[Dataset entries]
.....

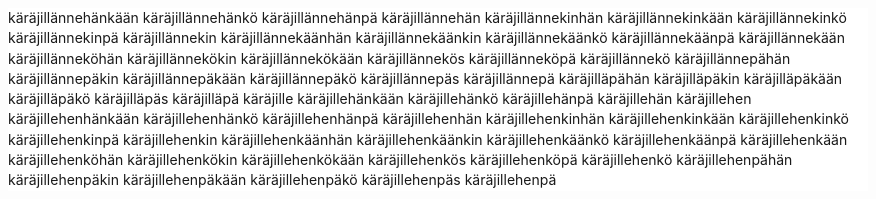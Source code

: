 käräjillännehänkään
käräjillännehänkö
käräjillännehänpä
käräjillännehän
käräjillännekinhän
käräjillännekinkään
käräjillännekinkö
käräjillännekinpä
käräjillännekin
käräjillännekäänhän
käräjillännekäänkin
käräjillännekäänkö
käräjillännekäänpä
käräjillännekään
käräjillänneköhän
käräjillännekökin
käräjillännekökään
käräjillännekös
käräjillänneköpä
käräjillännekö
käräjillännepähän
käräjillännepäkin
käräjillännepäkään
käräjillännepäkö
käräjillännepäs
käräjillännepä
käräjilläpähän
käräjilläpäkin
käräjilläpäkään
käräjilläpäkö
käräjilläpäs
käräjilläpä
käräjille
käräjillehänkään
käräjillehänkö
käräjillehänpä
käräjillehän
käräjillehen
käräjillehenhänkään
käräjillehenhänkö
käräjillehenhänpä
käräjillehenhän
käräjillehenkinhän
käräjillehenkinkään
käräjillehenkinkö
käräjillehenkinpä
käräjillehenkin
käräjillehenkäänhän
käräjillehenkäänkin
käräjillehenkäänkö
käräjillehenkäänpä
käräjillehenkään
käräjillehenköhän
käräjillehenkökin
käräjillehenkökään
käräjillehenkös
käräjillehenköpä
käräjillehenkö
käräjillehenpähän
käräjillehenpäkin
käräjillehenpäkään
käräjillehenpäkö
käräjillehenpäs
käräjillehenpä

.....

• _Task instructions_:
What should appear is an exact copy of the lines from the one with "käräjillehenkös" through the end of the entries above, ends included, and no other text.

• _Response area_:
käräjillehenkös
käräjillehenköpä
käräjillehenkö
käräjillehenpähän
käräjillehenpäkin
käräjillehenpäkään
käräjillehenpäkö
käräjillehenpäs
käräjillehenpä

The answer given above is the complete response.